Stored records
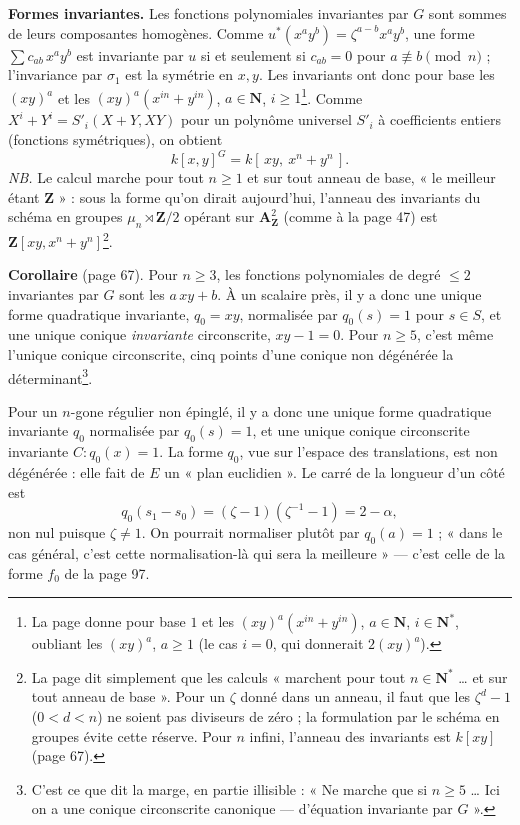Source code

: \documentclass[11pt,a4paper]{article}
\begin{document}
\textbf{Formes invariantes.} Les fonctions polynomiales invariantes par $G$
sont sommes de leurs composantes homogènes. Comme $u^{*}(x^a y^b) =
\zeta^{a-b} x^a y^b$, une forme $\sum c_{ab}\, x^a y^b$ est invariante par
$u$ si et seulement si $c_{ab} = 0$ pour $a \not\equiv b \pmod n$ ;
l'invariance par $\sigma_1$ est la symétrie en $x, y$. Les invariants ont donc
pour base les $(xy)^a$ et les $(xy)^a (x^{in} + y^{in})$, $a \in \mathbf{N}$,
$i \geq 1$\footnote{La page donne pour base $1$ et les $(xy)^a(x^{in} +
y^{in})$, $a \in \mathbf{N}$, $i \in \mathbf{N}^{*}$, oubliant les $(xy)^a$,
$a \geq 1$ (le cas $i = 0$, qui donnerait $2(xy)^a$).}. Comme $X^i + Y^i =
S'_i(X + Y, XY)$ pour un polynôme universel $S'_i$ à coefficients entiers
(fonctions symétriques), on obtient
\[
  k[x, y]^{G} = k[\,xy,\ x^n + y^n\,] .
\]
\emph{NB.} Le calcul marche pour tout $n \geq 1$ et sur tout anneau de base,
« le meilleur étant $\mathbf{Z}$ » : sous la forme qu'on dirait aujourd'hui,
l'anneau des invariants du schéma en groupes $\mu_n \rtimes \mathbf{Z}/2$
opérant sur $\mathbf{A}^2_{\mathbf{Z}}$ (comme à la page 47) est
$\mathbf{Z}[xy, x^n + y^n]$\footnote{La page dit simplement que les calculs
« marchent pour tout $n \in \mathbf{N}^{*}$ \ldots{} et sur tout anneau de
base ». Pour un $\zeta$ donné dans un anneau, il faut que les $\zeta^d - 1$
($0 < d < n$) ne soient pas diviseurs de zéro ; la formulation par le schéma
en groupes évite cette réserve. Pour $n$ infini, l'anneau des invariants est
$k[xy]$ (page 67).}.

\textbf{Corollaire} (page 67). Pour $n \geq 3$, les fonctions polynomiales de
degré $\leq 2$ invariantes par $G$ sont les $a\,xy + b$. À un scalaire près,
il y a donc une unique forme quadratique invariante, $q_0 = xy$, normalisée
par $q_0(s) = 1$ pour $s \in S$, et une unique conique \emph{invariante}
circonscrite, $xy - 1 = 0$. Pour $n \geq 5$, c'est même l'unique conique
circonscrite, cinq points d'une conique non dégénérée la
déterminant\footnote{C'est ce que dit la marge, en partie illisible : « Ne
marche que si $n \geq 5$ \ldots{} Ici on a une conique circonscrite canonique
--- d'équation invariante par $G$ ».}.

Pour un $n$-gone régulier non épinglé, il y a donc une unique forme
quadratique invariante $q_0$ normalisée par $q_0(s) = 1$, et une unique
conique circonscrite invariante $C : q_0(x) = 1$. La forme $q_0$, vue sur
l'espace des translations, est non dégénérée : elle fait de $E$ un « plan
euclidien ». Le carré de la longueur d'un côté est
\[
  q_0(s_1 - s_0) = (\zeta - 1)(\zeta^{-1} - 1) = 2 - \alpha ,
\]
non nul puisque $\zeta \neq 1$. On pourrait normaliser plutôt par $q_0(a) =
1$ ; « dans le cas général, c'est cette normalisation-là qui sera la
meilleure » --- c'est celle de la forme $f_0$ de la page 97.
\end{document}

Exercise requirements
Only the lines from the one containing "d'un côté est" through the last line of the entries above should be copied, exactly as written.

Written reply
euclidien ». Le carré de la longueur d'un côté est
\[
  q_0(s_1 - s_0) = (\zeta - 1)(\zeta^{-1} - 1) = 2 - \alpha ,
\]
non nul puisque $\zeta \neq 1$. On pourrait normaliser plutôt par $q_0(a) =
1$ ; « dans le cas général, c'est cette normalisation-là qui sera la
meilleure » --- c'est celle de la forme $f_0$ de la page 97.
\end{document}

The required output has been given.